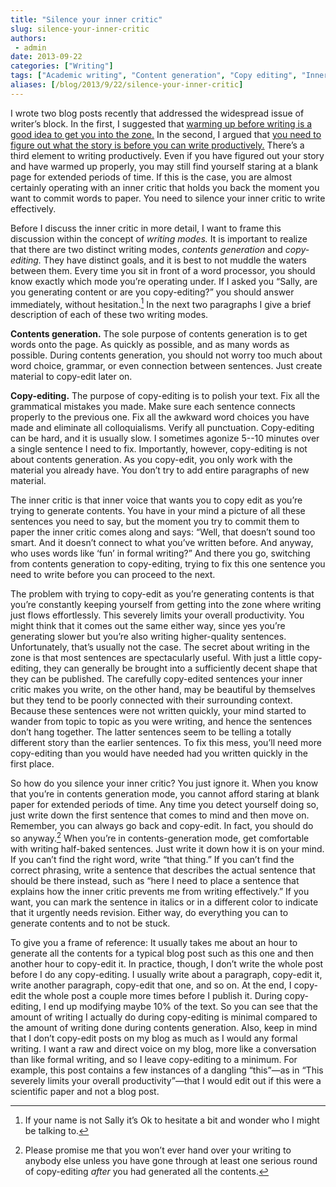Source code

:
```yaml
---
title: "Silence your inner critic"
slug: silence-your-inner-critic
authors:
 - admin
date: 2013-09-22
categories: ["Writing"]
tags: ["Academic writing", "Content generation", "Copy editing", "Inner critic", "Writer's block"]
aliases: [/blog/2013/9/22/silence-your-inner-critic]
---
```

I wrote two blog posts recently that addressed the widespread issue of writer’s block. In the first, I suggested that [warming up before writing is a good idea to get you into the zone.](/blog/2013/9/16/warm-up-before-you-write) In the second, I argued that [you need to figure out what the story is before you can write productively.](/blog/2013/9/18/its-easier-to-write-when-you-know-what-you-want-to-say) There’s a third element to writing productively. Even if you have figured out your story and have warmed up properly, you may still find yourself staring at a blank page for extended periods of time. If this is the case, you are almost certainly operating with an inner critic that holds you back the moment you want to commit words to paper. You need to silence your inner critic to write effectively.

Before I discuss the inner critic in more detail, I want to frame this discussion within the concept of *writing modes.* It is important to realize that there are two distinct writing modes, *contents generation* and *copy-editing.* They have distinct goals, and it is best to not muddle the waters between them. Every time you sit in front of a word processor, you should know exactly which mode you’re operating under. If I asked you “Sally, are you generating content or are you copy-editing?” you should answer immediately, without hesitation.[^1] In the next two paragraphs I give a brief description of each of these two writing modes.

**Contents generation.** The sole purpose of contents generation is to get words onto the page. As quickly as possible, and as many words as possible. During contents generation, you should not worry too much about word choice, grammar, or even connection between sentences. Just create material to copy-edit later on.

**Copy-editing.** The purpose of copy-editing is to polish your text. Fix all the grammatical mistakes you made. Make sure each sentence connects properly to the previous one. Fix all the awkward word choices you have made and eliminate all colloquialisms. Verify all punctuation. Copy-editing can be hard, and it is usually slow. I sometimes agonize 5--10 minutes over a single sentence I need to fix. Importantly, however, copy-editing is not about contents generation. As you copy-edit, you only work with the material you already have. You don’t try to add entire paragraphs of new material.

The inner critic is that inner voice that wants you to copy edit as you’re trying to generate contents. You have in your mind a picture of all these sentences you need to say, but the moment you try to commit them to paper the inner critic comes along and says: “Well, that doesn’t sound too smart. And it doesn’t connect to what you’ve written before. And anyway, who uses words like ‘fun’ in formal writing?” And there you go, switching from contents generation to copy-editing, trying to fix this one sentence you need to write before you can proceed to the next.

The problem with trying to copy-edit as you’re generating contents is that you’re constantly keeping yourself from getting into the zone where writing just flows effortlessly. This severely limits your overall productivity. You might think that it comes out the same either way, since yes you’re generating slower but you’re also writing higher-quality sentences. Unfortunately, that’s usually not the case. The secret about writing in the zone is that most sentences are spectacularly useful. With just a little copy-editing, they can generally be brought into a sufficiently decent shape that they can be published. The carefully copy-edited sentences your inner critic makes you write, on the other hand, may be beautiful by themselves but they tend to be poorly connected with their surrounding context. Because these sentences were not written quickly, your mind started to wander from topic to topic as you were writing, and hence the sentences don’t hang together. The latter sentences seem to be telling a totally different story than the earlier sentences. To fix this mess, you’ll need more copy-editing than you would have needed had you written quickly in the first place.

So how do you silence your inner critic? You just ignore it. When you know that you’re in contents generation mode, you cannot afford staring at blank paper for extended periods of time. Any time you detect yourself doing so, just write down the first sentence that comes to mind and then move on. Remember, you can always go back and copy-edit. In fact, you should do so anyway.[^2] When you’re in contents-generation mode, get comfortable with writing half-baked sentences. Just write it down how it is on your mind. If you can’t find the right word, write “that thing.” If you can’t find the correct phrasing, write a sentence that describes the actual sentence that should be there instead, such as “here I need to place a sentence that explains how the inner critic prevents me from writing effectively.” If you want, you can mark the sentence in italics or in a different color to indicate that it urgently needs revision. Either way, do everything you can to generate contents and to not be stuck.

To give you a frame of reference: It usually takes me about an hour to generate all the contents for a typical blog post such as this one and then another hour to copy-edit it. In practice, though, I don’t write the whole post before I do any copy-editing. I usually write about a paragraph, copy-edit it, write another paragraph, copy-edit that one, and so on. At the end, I copy-edit the whole post a couple more times before I publish it. During copy-editing, I end up modifying maybe 10% of the text. So you can see that the amount of writing I actually do during copy-editing is minimal compared to the amount of writing done during contents generation. Also, keep in mind that I don’t copy-edit posts on my blog as much as I would any formal writing. I want a raw and direct voice on my blog, more like a conversation than like formal writing, and so I leave copy-editing to a minimum. For example, this post contains a few instances of a dangling “this”—as in “This severely limits your overall productivity”—that I would edit out if this were a scientific paper and not a blog post.

[^1]: If your name is not Sally it’s Ok to hesitate a bit and wonder who I might be talking to.

[^2]: Please promise me that you won’t ever hand over your writing to anybody else unless you have gone through at least one serious round of copy-editing *after* you had generated all the contents.

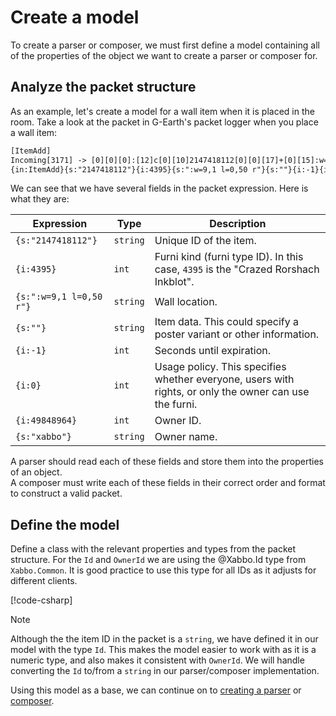 # Create a model

To create a parser or composer, we must first define a model containing
all of the properties of the object we want to create a parser or composer for.

## Analyze the packet structure

As an example, let's create a model for a wall item when it is placed in the room.
Take a look at the packet in G-Earth's packet logger when you place a wall item:

```txt
[ItemAdd]
Incoming[3171] -> [0][0][0]:[12]c[0][10]2147418112[0][0][17]+[0][15]:w=9,1 l=0,50 r[0][0]ÿÿÿÿ[0][0][0][0][2]ø¢[132][0][5]xabbo[10]
{in:ItemAdd}{s:"2147418112"}{i:4395}{s:":w=9,1 l=0,50 r"}{s:""}{i:-1}{i:0}{i:49848964}{s:"xabbo"}
```

We can see that we have several fields in the packet expression. Here is what they are:

| Expression              | Type     | Description
| ----------------------- | -------- | -----------
| `{s:"2147418112"}`      | `string` | Unique ID of the item.
| `{i:4395}`              | `int`    | Furni kind (furni type ID). In this case, `4395` is the "Crazed Rorshach Inkblot".
| `{s:":w=9,1 l=0,50 r"}` | `string` | Wall location.
| `{s:""}`                | `string` | Item data. This could specify a poster variant or other information.
| `{i:-1}`                | `int`    | Seconds until expiration.
| `{i:0}`                 | `int`    | Usage policy. This specifies whether everyone, users with rights, or only the owner can use the furni.
| `{i:49848964}`          | `int`    | Owner ID.
| `{s:"xabbo"}`           | `string` | Owner name.

A parser should read each of these fields and store them into the properties of an object.\
A composer must write each of these fields in their correct order and format to construct a valid
packet.

## Define the model

Define a class with the relevant properties and types from the packet structure.
For the `Id` and `OwnerId` we are using the @Xabbo.Id type from `Xabbo.Common`. It is good
practice to use this type for all IDs as it adjusts for different clients.

[!code-csharp[](~/src/examples/parser-composer/WallItem.cs?range=13,19,21-28,68)]

> [!NOTE]
> Although the the item ID in the packet is a `string`, we have defined it in our model with the
> type `Id`. This makes the model easier to work with as it is a numeric type, and also makes it
> consistent with `OwnerId`. We will handle converting the `Id` to/from a `string` in our
> parser/composer implementation.

Using this model as a base, we can continue on to [creating a parser](create-a-parser.md) or
[composer](create-a-composer.md).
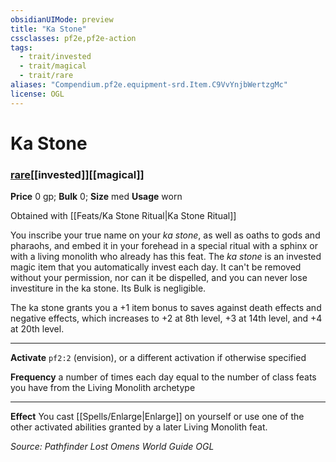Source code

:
 ```yaml
---
obsidianUIMode: preview
title: "Ka Stone"
cssclasses: pf2e,pf2e-action
tags:
  - trait/invested
  - trait/magical
  - trait/rare
aliases: "Compendium.pf2e.equipment-srd.Item.C9VvYnjbWertzgMc"
license: OGL
---
```

# Ka Stone

### [rare](rare "Rare Rarity Trait")[[invested]][[magical]]


**Price** 0 gp; 
**Bulk** 0; **Size** med
**Usage** worn

Obtained with [[Feats/Ka Stone Ritual|Ka Stone Ritual]]

You inscribe your true name on your _ka stone_, as well as oaths to gods and pharaohs, and embed it in your forehead in a special ritual with a sphinx or with a living monolith who already has this feat. The _ka stone_ is an invested magic item that you automatically invest each day. It can't be removed without your permission, nor can it be dispelled, and you can never lose investiture in the ka stone. Its Bulk is negligible.

The ka stone grants you a +1 item bonus to saves against death effects and negative effects, which increases to +2 at 8th level, +3 at 14th level, and +4 at 20th level.

* * *

**Activate** `pf2:2` (envision), or a different activation if otherwise specified

**Frequency** a number of times each day equal to the number of class feats you have from the Living Monolith archetype

* * *

**Effect** You cast [[Spells/Enlarge|Enlarge]] on yourself or use one of the other activated abilities granted by a later Living Monolith feat.

*Source: Pathfinder Lost Omens World Guide*
*OGL*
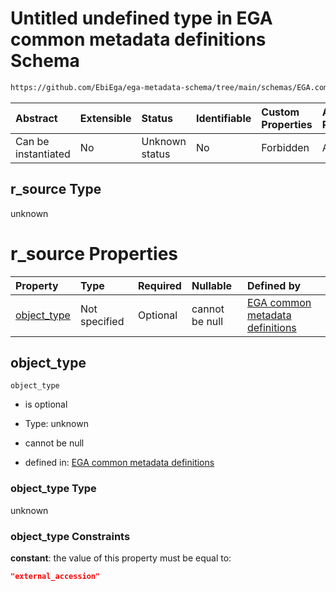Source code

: # Untitled undefined type in EGA common metadata definitions Schema

```txt
https://github.com/EbiEga/ega-metadata-schema/tree/main/schemas/EGA.common-definitions.json#/definitions/r-source-external_accession/properties/r_source
```



| Abstract            | Extensible | Status         | Identifiable | Custom Properties | Additional Properties | Access Restrictions | Defined In                                                                                           |
| :------------------ | :--------- | :------------- | :----------- | :---------------- | :-------------------- | :------------------ | :--------------------------------------------------------------------------------------------------- |
| Can be instantiated | No         | Unknown status | No           | Forbidden         | Allowed               | none                | [EGA.common-definitions.json\*](../../../schemas/EGA.common-definitions.json "open original schema") |

## r\_source Type

unknown

# r\_source Properties

| Property                     | Type          | Required | Nullable       | Defined by                                                                                                                                                                                                                                                                                                                   |
| :--------------------------- | :------------ | :------- | :------------- | :--------------------------------------------------------------------------------------------------------------------------------------------------------------------------------------------------------------------------------------------------------------------------------------------------------------------------- |
| [object\_type](#object_type) | Not specified | Optional | cannot be null | [EGA common metadata definitions](ega-12-definitions-relationship-source-external_accession-properties-r_source-properties-object_type.md "https://github.com/EbiEga/ega-metadata-schema/tree/main/schemas/EGA.common-definitions.json#/definitions/r-source-external_accession/properties/r_source/properties/object_type") |

## object\_type



`object_type`

*   is optional

*   Type: unknown

*   cannot be null

*   defined in: [EGA common metadata definitions](ega-12-definitions-relationship-source-external_accession-properties-r_source-properties-object_type.md "https://github.com/EbiEga/ega-metadata-schema/tree/main/schemas/EGA.common-definitions.json#/definitions/r-source-external_accession/properties/r_source/properties/object_type")

### object\_type Type

unknown

### object\_type Constraints

**constant**: the value of this property must be equal to:

```json
"external_accession"
```
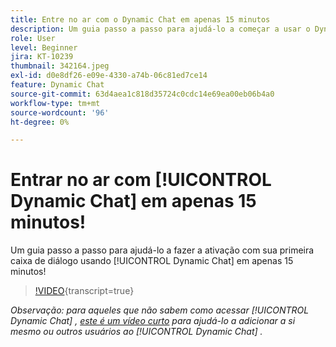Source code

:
 ```yaml
---
title: Entre no ar com o Dynamic Chat em apenas 15 minutos
description: Um guia passo a passo para ajudá-lo a começar a usar o Dynamic Chat em apenas 15 minutos!
role: User
level: Beginner
jira: KT-10239
thumbnail: 342164.jpeg
exl-id: d0e8df26-e09e-4330-a74b-06c81ed7ce14
feature: Dynamic Chat
source-git-commit: 63d4aea1c818d35724c0cdc14e69ea00eb06b4a0
workflow-type: tm+mt
source-wordcount: '96'
ht-degree: 0%

---
```


# Entrar no ar com [!UICONTROL Dynamic Chat]  em apenas 15 minutos!

Um guia passo a passo para ajudá-lo a fazer a ativação com sua primeira caixa de diálogo usando [!UICONTROL Dynamic Chat]  em apenas 15 minutos!

>[!VIDEO](https://video.tv.adobe.com/v/342164/?quality=12&learn=on){transcript=true}

*Observação: para aqueles que não sabem como acessar [!UICONTROL Dynamic Chat] , [este é um vídeo curto](https://experienceleague.adobe.com/docs/marketo-learn/tutorials/dynamic-chat/user-management.html?lang=en) para ajudá-lo a adicionar a si mesmo ou outros usuários ao [!UICONTROL Dynamic Chat] .*
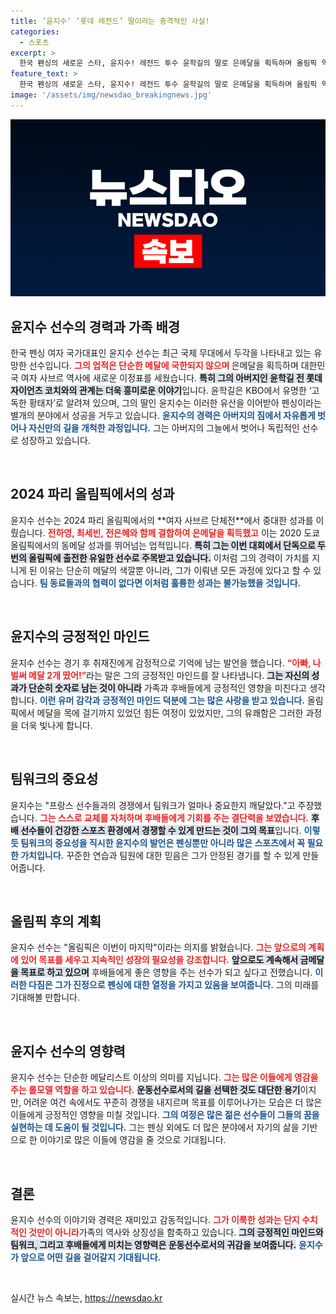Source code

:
 ```yaml
---
title: ’윤지수‘ ‘롯데 레전드’ 딸이라는 충격적인 사실!
categories:
  - 스포츠
excerpt: >
  한국 펜싱의 새로운 스타, 윤지수! 레전드 투수 윤학길의 딸로 은메달을 획득하며 올림픽 역사에 이름을 새겼다. 그녀의 유쾌한 기념 메시지와 후배에 대한 사랑이 감동을 더한다! 클릭해 더 알아보세요!
feature_text: >
  한국 펜싱의 새로운 스타, 윤지수! 레전드 투수 윤학길의 딸로 은메달을 획득하며 올림픽 역사에 이름을 새겼다. 그녀의 유쾌한 기념 메시지와 후배에 대한 사랑이 감동을 더한다! 클릭해 더 알아보세요!
image: '/assets/img/newsdao_breakingnews.jpg'
---
```


<p><img src="/assets/img/newsdao_breakingnews.jpg" alt="firstkoreanews 속보" /></p>

<h2 data-ke-size="size26">윤지수 선수의 경력과 가족 배경</h2>

<p data-ke-size="size16">한국 펜싱 여자 국가대표인 윤지수 선수는 최근 국제 무대에서 두각을 나타내고 있는 유망한 선수입니다. <b><span style="color: #ee2323;">그의 업적은 단순한 메달에 국한되지 않으며 </span></b>은메달을 획득하며 대한민국 여자 사브르 역사에 새로운 이정표를 세웠습니다. <b><span style="background-color: #21538527;">특히 그의 아버지인 윤학길 전 롯데 자이언츠 코치와의 관계는 더욱 흥미로운 이야기</span></b>입니다. 윤학길은 KBO에서 유명한 ‘고독한 황태자’로 알려져 있으며, 그의 딸인 윤지수는 이러한 유산을 이어받아 펜싱이라는 별개의 분야에서 성공을 거두고 있습니다. <b><span style="color: #1a5490;">윤지수의 경력은 아버지의 짐에서 자유롭게 벗어나 자신만의 길을 개척한 과정입니다.</span></b> 그는 아버지의 그늘에서 벗어나 독립적인 선수로 성장하고 있습니다.</p>

<p data-ke-size="size16">&nbsp;</p>

<h2 data-ke-size="size26">2024 파리 올림픽에서의 성과</h2>

<p data-ke-size="size16">윤지수 선수는 2024 파리 올림픽에서의 **여자 사브르 단체전**에서 중대한 성과를 이뤘습니다. <b><span style="color: #ee2323;">전하영, 최세빈, 전은혜와 함께 결합하여 은메달을 획득했고</span></b> 이는 2020 도쿄 올림픽에서의 동메달 성과를 뛰어넘는 업적입니다. <b><span style="background-color: #21538527;">특히 그는 이번 대회에서 단독으로 두 번의 올림픽에 출전한 유일한 선수로 주목받고 있습니다.</span></b> 이처럼 그의 경력이 가치를 지니게 된 이유는 단순히 메달의 색깔뿐 아니라, 그가 이뤄낸 모든 과정에 있다고 할 수 있습니다. <b><span style="color: #1a5490;">팀 동료들과의 협력이 없다면 이처럼 훌륭한 성과는 불가능했을 것입니다.</span></b></p>

<p data-ke-size="size16">&nbsp;</p>

<h2 data-ke-size="size26">윤지수의 긍정적인 마인드</h2>

<p data-ke-size="size16">윤지수 선수는 경기 후 취재진에게 감정적으로 기억에 남는 발언을 했습니다. <b><span style="color: #ee2323;">“아빠, 나 벌써 메달 2개 땄어!”</span></b>라는 말은 그의 긍정적인 마인드를 잘 나타냅니다. <b><span style="background-color: #21538527;">그는 자신의 성과가 단순히 숫자로 남는 것이 아니라</span></b> 가족과 후배들에게 긍정적인 영향을 미친다고 생각합니다. <b><span style="color: #1a5490;">이런 유머 감각과 긍정적인 마인드 덕분에 그는 많은 사랑을 받고 있습니다.</span></b> 올림픽에서 메달을 목에 걸기까지 있었던 힘든 여정이 있었지만, 그의 유쾌함은 그러한 과정을 더욱 빛나게 합니다.</p>

<p data-ke-size="size16">&nbsp;</p>

<h2 data-ke-size="size26">팀워크의 중요성</h2>

<p data-ke-size="size16">윤지수는 "프랑스 선수들과의 경쟁에서 팀워크가 얼마나 중요한지 깨달았다."고 주장했습니다. <b><span style="color: #ee2323;">그는 스스로 교체를 자처하며 후배들에게 기회를 주는 결단력을 보였습니다.</span></b> <b><span style="background-color: #21538527;">후배 선수들이 건강한 스포츠 환경에서 경쟁할 수 있게 만드는 것이 그의 목표</span></b>입니다. <b><span style="color: #1a5490;">이렇듯 팀워크의 중요성을 직시한 윤지수의 발언은 펜싱뿐만 아니라 많은 스포츠에서 꼭 필요한 가치입니다.</span></b> 꾸준한 연습과 팀원에 대한 믿음은 그가 안정된 경기를 할 수 있게 만들어줍니다.</p>

<p data-ke-size="size16">&nbsp;</p>

<h2 data-ke-size="size26">올림픽 후의 계획</h2>

<p data-ke-size="size16">윤지수 선수는 "올림픽은 이번이 마지막"이라는 의지를 밝혔습니다. <b><span style="color: #ee2323;">그는 앞으로의 계획에 있어 목표를 세우고 지속적인 성장의 필요성을 강조합니다.</span></b> <b><span style="background-color: #21538527;">앞으로도 계속해서 금메달을 목표로 하고 있으며</span></b> 후배들에게 좋은 영향을 주는 선수가 되고 싶다고 전했습니다. <b><span style="color: #1a5490;">이러한 다짐은 그가 진정으로 펜싱에 대한 열정을 가지고 있음을 보여줍니다.</span></b> 그의 미래를 기대해볼 만합니다.</p>

<p data-ke-size="size16">&nbsp;</p>

<h2 data-ke-size="size26">윤지수 선수의 영향력</h2>

<p data-ke-size="size16">윤지수 선수는 단순한 메달리스트 이상의 의미를 지닙니다. <b><span style="color: #ee2323;">그는 많은 이들에게 영감을 주는 롤모델 역할을 하고 있습니다.</span></b> <b><span style="background-color: #21538527;">운동선수로서의 길을 선택한 것도 대단한 용기</span></b>이지만, 어려운 여건 속에서도 꾸준히 경쟁을 내지르며 목표를 이루어나가는 모습은 더 많은 이들에게 긍정적인 영향을 미칠 것입니다. <b><span style="color: #1a5490;">그의 여정은 많은 젊은 선수들이 그들의 꿈을 실현하는 데 도움이 될 것입니다.</span></b> 그는 펜싱 외에도 더 많은 분야에서 자기의 삶을 기반으로 한 이야기로 많은 이들에 영감을 줄 것으로 기대됩니다.</p>

<p data-ke-size="size16">&nbsp;</p>

<h2 data-ke-size="size26">결론</h2>

<p data-ke-size="size16">윤지수 선수의 이야기와 경력은 재미있고 감동적입니다. <b><span style="color: #ee2323;">그가 이룩한 성과는 단지 수치적인 것만이 아니라</span></b>가족의 역사와 상징성을 함축하고 있습니다. <b><span style="background-color: #21538527;">그의 긍정적인 마인드와 팀워크, 그리고 후배들에게 미치는 영향력은 운동선수로서의 귀감을 보여줍니다.</span></b> <b><span style="color: #1a5490;">윤지수가 앞으로 어떤 길을 걸어갈지 기대됩니다.</span></b></p>

<p data-ke-size="size16">&nbsp;</p>
실시간 뉴스 속보는, <a href="https://newsdao.kr" rel="dofollow">https://newsdao.kr</a>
※
- [Exercise requirements]
The lines holding the word "main" are the answer. Pull them out of the records and copy them.

- [Problem solution]
https://github.com/EbiEga/ega-metadata-schema/tree/main/schemas/EGA.common-definitions.json#/definitions/r-source-external_accession/properties/r_source
| [object\_type](#object_type) | Not specified | Optional | cannot be null | [EGA common metadata definitions](ega-12-definitions-relationship-source-external_accession-properties-r_source-properties-object_type.md "https://github.com/EbiEga/ega-metadata-schema/tree/main/schemas/EGA.common-definitions.json#/definitions/r-source-external_accession/properties/r_source/properties/object_type") |
*   defined in: [EGA common metadata definitions](ega-12-definitions-relationship-source-external_accession-properties-r_source-properties-object_type.md "https://github.com/EbiEga/ega-metadata-schema/tree/main/schemas/EGA.common-definitions.json#/definitions/r-source-external_accession/properties/r_source/properties/object_type")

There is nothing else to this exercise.